In the message, he said Jesus praises the widow’s tithe to the treasury of the temple, because “she has nothing left, but finds her everything in God.”
“She is not afraid of losing the little she has because she trusts in God’s abundance, who multiplies the joy of those who give,” Francis added.
Jesus proposes this woman as a teacher of the faith, instead of the scribes, because “she does not go to the Temple to clear her conscience, she does not pray to make herself seen, she does not show off her faith, but she gives from her heart generously and freely.”
The pope urged people to not be hypocrites like the scribes, who “covered their vainglory with the name of God and, worse still, used religion to run their business, abusing their authority and exploiting the poor.”
Do not base your life on “the cult of appearances, externals, and the exaggerated care of one’s own image,” he advised. “In what we say and do, do we want to be appreciated and gratified or to render a service to God and to our neighbor, especially the weakest?”

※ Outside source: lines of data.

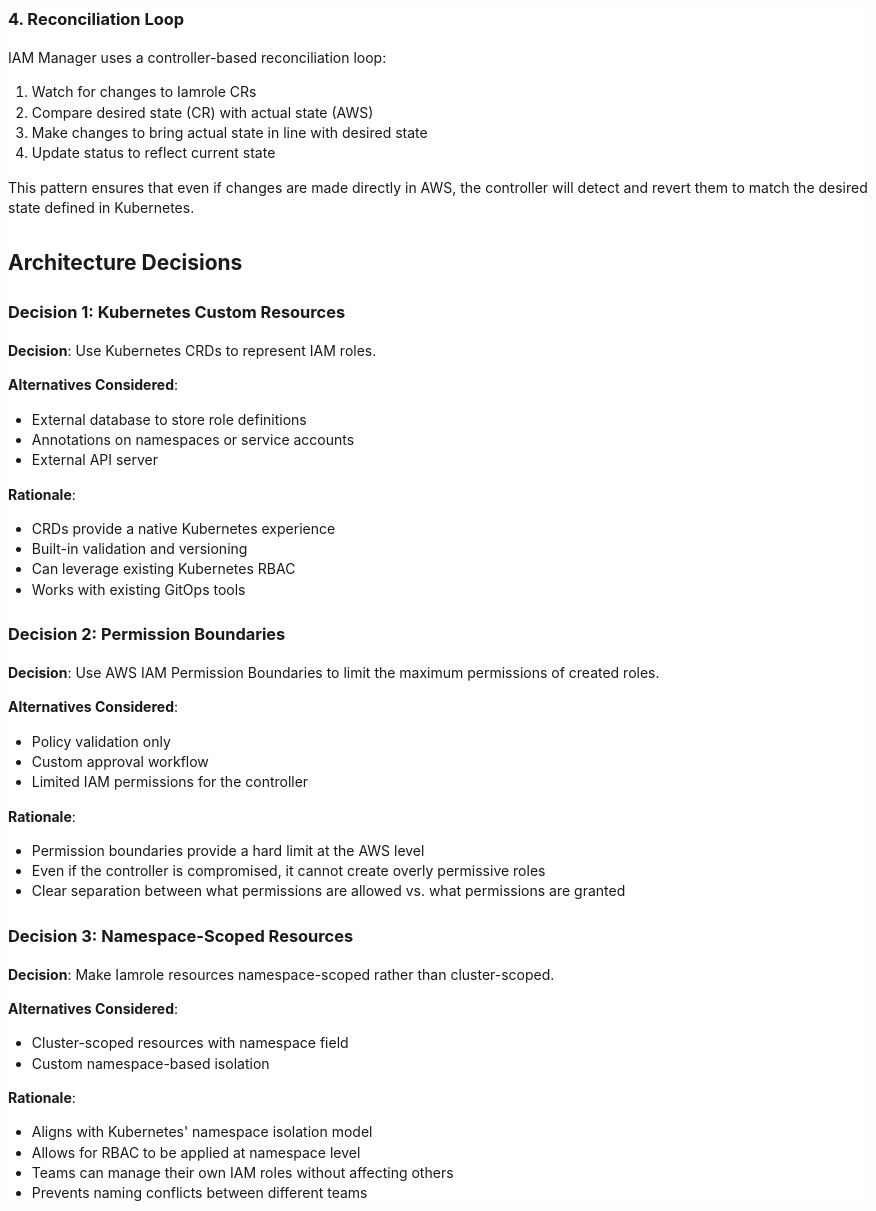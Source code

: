 ### 4. Reconciliation Loop

IAM Manager uses a controller-based reconciliation loop:

1. Watch for changes to Iamrole CRs
2. Compare desired state (CR) with actual state (AWS)
3. Make changes to bring actual state in line with desired state
4. Update status to reflect current state

This pattern ensures that even if changes are made directly in AWS, the controller will detect and revert them to match the desired state defined in Kubernetes.

## Architecture Decisions

### Decision 1: Kubernetes Custom Resources

**Decision**: Use Kubernetes CRDs to represent IAM roles.

**Alternatives Considered**:
- External database to store role definitions
- Annotations on namespaces or service accounts
- External API server

**Rationale**:
- CRDs provide a native Kubernetes experience
- Built-in validation and versioning
- Can leverage existing Kubernetes RBAC
- Works with existing GitOps tools

### Decision 2: Permission Boundaries

**Decision**: Use AWS IAM Permission Boundaries to limit the maximum permissions of created roles.

**Alternatives Considered**:
- Policy validation only
- Custom approval workflow
- Limited IAM permissions for the controller

**Rationale**:
- Permission boundaries provide a hard limit at the AWS level
- Even if the controller is compromised, it cannot create overly permissive roles
- Clear separation between what permissions are allowed vs. what permissions are granted

### Decision 3: Namespace-Scoped Resources

**Decision**: Make Iamrole resources namespace-scoped rather than cluster-scoped.

**Alternatives Considered**:
- Cluster-scoped resources with namespace field
- Custom namespace-based isolation

**Rationale**:
- Aligns with Kubernetes' namespace isolation model
- Allows for RBAC to be applied at namespace level
- Teams can manage their own IAM roles without affecting others
- Prevents naming conflicts between different teams
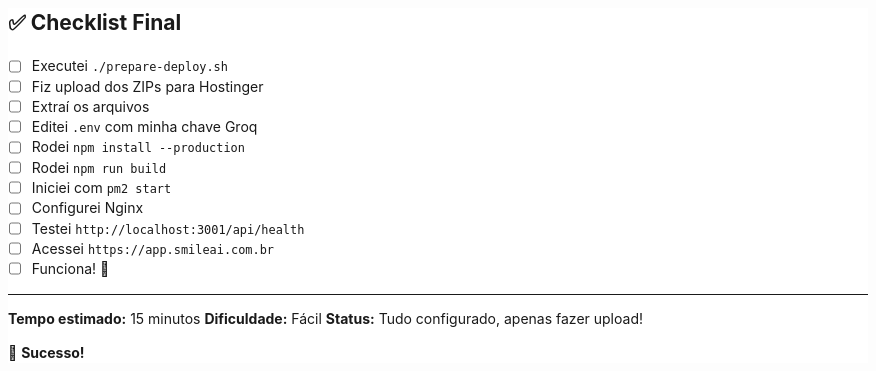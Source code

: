 
## ✅ Checklist Final

- [ ] Executei `./prepare-deploy.sh`
- [ ] Fiz upload dos ZIPs para Hostinger
- [ ] Extraí os arquivos
- [ ] Editei `.env` com minha chave Groq
- [ ] Rodei `npm install --production`
- [ ] Rodei `npm run build`
- [ ] Iniciei com `pm2 start`
- [ ] Configurei Nginx
- [ ] Testei `http://localhost:3001/api/health`
- [ ] Acessei `https://app.smileai.com.br`
- [ ] Funciona! 🎉

---

**Tempo estimado:** 15 minutos
**Dificuldade:** Fácil
**Status:** Tudo configurado, apenas fazer upload!

🎉 **Sucesso!**
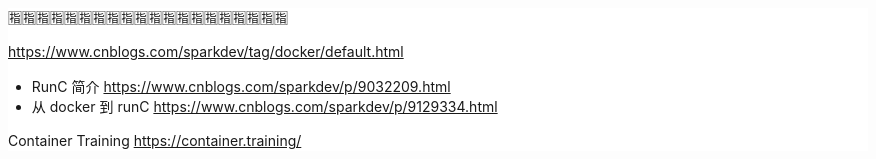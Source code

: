 :u6307::u6307::u6307::u6307::u6307::u6307::u6307::u6307::u6307::u6307::u6307::u6307::u6307::u6307::u6307::u6307::u6307::u6307::u6307::u6307:

https://www.cnblogs.com/sparkdev/tag/docker/default.html
- RunC 简介 https://www.cnblogs.com/sparkdev/p/9032209.html
- 从 docker 到 runC https://www.cnblogs.com/sparkdev/p/9129334.html

Container Training https://container.training/
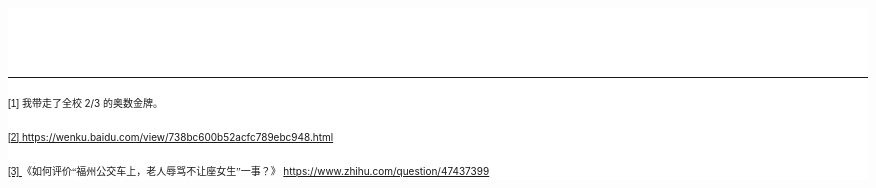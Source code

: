 </span>
</p>
<p style="line-height:150%">
<span style="font-size:16px;line-height:150%;font-family:楷体">
</span>
</p>
<p style="line-height:150%">
<span style="font-size:16px;line-height:150%;font-family:楷体">
</span>
</p>
<p style="line-height:150%">
<span style="font-size:16px;line-height:150%;font-family:楷体">
</span>
</p>
<p>
<br clear="all"/>
</p>
<p>
<br/>
</p>
<hr/>
<p>
<span style="font-family: Calibri, sans-serif; font-size: 10px;">
<a name="_ftn1" title="">
           [1]
          </a>
</span>
<span style="font-size: 10px;">
<span style="font-size: 10px; font-family: 宋体;">
           我带走了全校
          </span>
          2/3
          <span style="font-size: 10px; font-family: 宋体;">
           的奥数金牌。
          </span>
</span>
</p>
<p>
<a name="_ftn2" style="font-family: Calibri, sans-serif; font-size: 10px; text-decoration: underline;" title="">
<span style="font-family: Calibri, sans-serif; font-size: 10px;">
           [2]
          </span>
</a>
<a style="font-size: 10px; text-decoration: underline;">
<span style="font-size: 10px;">
           https://wenku.baidu.com/view/738bc600b52acfc789ebc948.html
          </span>
</a>
</p>
<p>
<a name="_ftn3" style="font-family: Calibri, sans-serif; font-size: 10px; text-decoration: underline;" title="">
<span style="font-family: Calibri, sans-serif; font-size: 10px;">
           [3]
          </span>
</a>
<span style="font-family: 宋体; font-size: 10px;">
          《如何评价“福州公交车上，老人辱骂不让座女生”一事？》
         </span>
<a style="font-size: 10px; text-decoration: underline;">
<span style="font-size: 10px;">
           https://www.zhihu.com/question/47437399
          </span>
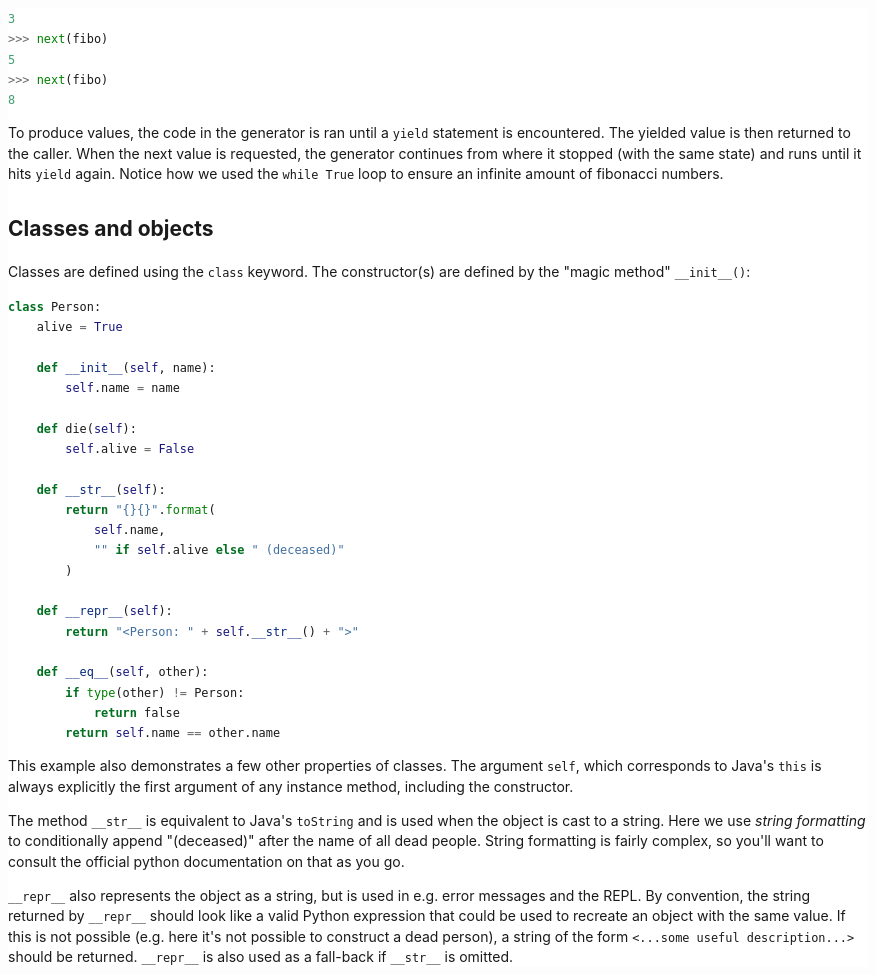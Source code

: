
 ```python
3
>>> next(fibo)
5
>>> next(fibo)
8
```

To produce values, the code in the generator is ran until a `yield` statement is encountered. The yielded value is then returned to the caller. When the next value is requested, the generator continues from where it stopped (with the same state) and runs until it hits `yield` again. Notice how we used the `while True` loop to ensure an infinite amount of fibonacci numbers.

## Classes and objects

Classes are defined using the `class` keyword. The constructor(s) are defined by the "magic method" `__init__()`:
```python
class Person:
    alive = True

    def __init__(self, name):
        self.name = name

    def die(self):
        self.alive = False

    def __str__(self):
        return "{}{}".format(
            self.name,
            "" if self.alive else " (deceased)"
        )

    def __repr__(self):
        return "<Person: " + self.__str__() + ">"

    def __eq__(self, other):
        if type(other) != Person:
            return false
        return self.name == other.name

```
This example also demonstrates a few other properties of classes. The argument `self`, which corresponds to Java's `this` is always explicitly the first argument of any instance method, including the constructor.

The method `__str__` is equivalent to Java's `toString` and is used when the object is cast to a string. Here we use *string formatting* to conditionally append "(deceased)" after the name of all dead people. String formatting is fairly complex, so you'll want to consult the official python documentation on that as you go.

`__repr__` also represents the object as a string, but is used in e.g. error messages and the REPL. By convention, the string returned by `__repr__` should look like a valid Python expression that could be used to recreate an object with the same value. If this is not possible (e.g. here it's not possible to construct a dead person), a string of the form `<...some useful description...>` should be returned. `__repr__` is also used as a fall-back if  `__str__` is omitted.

“We must watch out for falsehood of the heart, against hypocrisy, which is a dangerous illness of the soul,” he said.
According to Pope Francis, the attitude of the scribes in the Gospel endures today in the form of clericalism, which he described as “being above the poor, exploiting them, ‘beating them,’ feeling perfect.”
“This is the evil of clericalism,” he said. “This is a warning for all time and for everyone, Church and society: never to take advantage of a specific role to crush others, never to make money off the backs of the weakest.”
We have to be vigilant in order to not fall into vanity, fixating on appearances and living superficially, Francis stated.
Jesus, by telling the story of the poor widow, shows us the path to healing from clericalism and hypocrisy, he said.